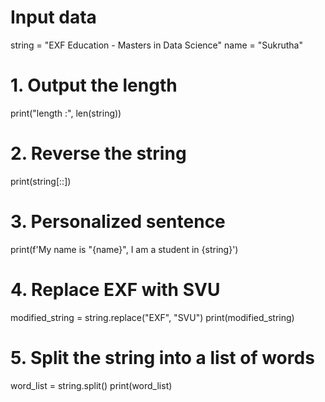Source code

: # Input data
string = "EXF Education - Masters in Data Science"
name = "Sukrutha"

# 1. Output the length
print("length :", len(string))

# 2. Reverse the string
print(string[::])

# 3. Personalized sentence
print(f'My name is "{name}", I am a student in {string}')

# 4. Replace EXF with SVU
modified_string = string.replace("EXF", "SVU")
print(modified_string)

# 5. Split the string into a list of words
word_list = string.split()
print(word_list)
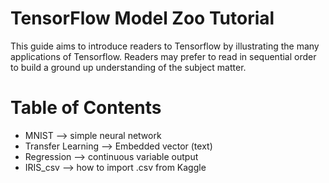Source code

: # TensorFlow Model Zoo Tutorial
This guide aims to introduce readers to Tensorflow by illustrating the many applications of Tensorflow.
Readers may prefer to read in sequential order to build a ground up understanding of the subject matter.

# Table of Contents
* MNIST --> simple neural network
* Transfer Learning --> Embedded vector (text)
* Regression --> continuous variable output
* IRIS_csv --> how to import .csv from Kaggle
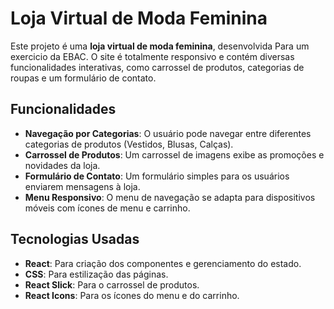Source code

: # Loja Virtual de Moda Feminina

Este projeto é uma **loja virtual de moda feminina**, desenvolvida Para um exercicio da EBAC. O site é totalmente responsivo e contém diversas funcionalidades interativas, como carrossel de produtos, categorias de roupas e um formulário de contato.

## Funcionalidades

- **Navegação por Categorias**: O usuário pode navegar entre diferentes categorias de produtos (Vestidos, Blusas, Calças).
- **Carrossel de Produtos**: Um carrossel de imagens exibe as promoções e novidades da loja.
- **Formulário de Contato**: Um formulário simples para os usuários enviarem mensagens à loja.
- **Menu Responsivo**: O menu de navegação se adapta para dispositivos móveis com ícones de menu e carrinho.

## Tecnologias Usadas

- **React**: Para criação dos componentes e gerenciamento do estado.
- **CSS**: Para estilização das páginas.
- **React Slick**: Para o carrossel de produtos.
- **React Icons**: Para os ícones do menu e do carrinho.
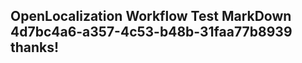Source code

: <properties
ms.topic="hero-topic"
ms.test1="hero-topic"
ms.test2="test"/>


## OpenLocalization Workflow Test MarkDown 4d7bc4a6-a357-4c53-b48b-31faa77b8939 thanks!



<!--HONumber=Aug16_HO5-->



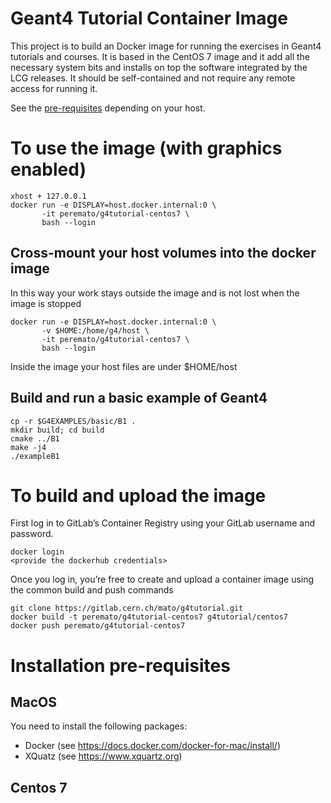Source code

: # Geant4 Tutorial Container Image

This project is to build an Docker image for running the exercises in Geant4 tutorials and courses. It is based in the CentOS 7 image and it add all the necessary system bits and installs on top the software integrated by the LCG releases. It should be self-contained and not require any remote access for running it.

See the [pre-requisites](#Installation-pre-requisites) depending on your host.

# To use the image (with graphics enabled)

    xhost + 127.0.0.1
    docker run -e DISPLAY=host.docker.internal:0 \
           -it peremato/g4tutorial-centos7 \
           bash --login

## Cross-mount your host volumes into the docker image
In this way your work stays outside the image and is not lost when the image is stopped

    docker run -e DISPLAY=host.docker.internal:0 \
           -v $HOME:/home/g4/host \ 
           -it peremato/g4tutorial-centos7 \
           bash --login

Inside the image your host files are under $HOME/host

## Build and run a basic example of Geant4
    cp -r $G4EXAMPLES/basic/B1 .
    mkdir build; cd build
    cmake ../B1
    make -j4
    ./exampleB1

# To build and upload the image
First log in to GitLab’s Container Registry using your GitLab username and password. 

    docker login 
    <provide the dockerhub credentials>

Once you log in, you’re free to create and upload a container image using the common build and push commands

    git clone https://gitlab.cern.ch/mato/g4tutorial.git
    docker build -t peremato/g4tutorial-centos7 g4tutorial/centos7
    docker push peremato/g4tutorial-centos7

# Installation pre-requisites

## MacOS
You need to install the following packages:
- Docker (see https://docs.docker.com/docker-for-mac/install/)
- XQuatz (see https://www.xquartz.org)

## Centos 7





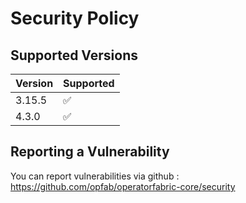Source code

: # Security Policy

## Supported Versions

| Version | Supported          |
|---------| ------------------ |
| 3.15.5  | :white_check_mark: |
| 4.3.0   | :white_check_mark: |


## Reporting a Vulnerability

You can report vulnerabilities via github : https://github.com/opfab/operatorfabric-core/security
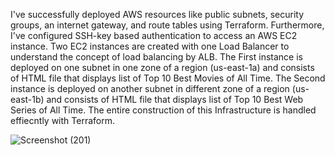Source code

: I've successfully deployed AWS resources like public subnets, security groups, an internet gateway, and route tables using Terraform.
Furthermore, I've configured SSH-key based authentication to access an AWS EC2 instance.
Two EC2 instances are created with one Load Balancer to understand the concept of load balancing by ALB.
The First instance is deployed on one subnet in one zone of a region (us-east-1a) and consists of HTML file that displays list of Top 10 Best Movies of All Time.
The Second instance is deployed on another subnet in different zone of a region (us-east-1b) and consists of HTML file that displays list of Top 10 Best Web Series of All Time.
The entire construction of this Infrastructure is handled effiecntly with Terraform.


![Screenshot (201)](https://github.com/RehanKittur05/AWS-Infrastructure-Automation-with-Terraform/assets/83538164/feb5403c-437c-4ddf-8d5e-3d7a7869ef98)

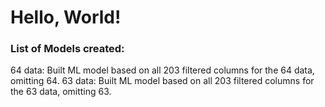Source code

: # Hello, World!

### List of Models created:

64 data:  Built ML model based on all 203 filtered columns for the 64 data, omitting 64.
63 data:  Built ML model based on all 203 filtered columns for the 63 data, omitting 63.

● Exercise
Using the data above, show each line where "zone" occurs.

● Problem solution
The First instance is deployed on one subnet in one zone of a region (us-east-1a) and consists of HTML file that displays list of Top 10 Best Movies of All Time.
The Second instance is deployed on another subnet in different zone of a region (us-east-1b) and consists of HTML file that displays list of Top 10 Best Web Series of All Time.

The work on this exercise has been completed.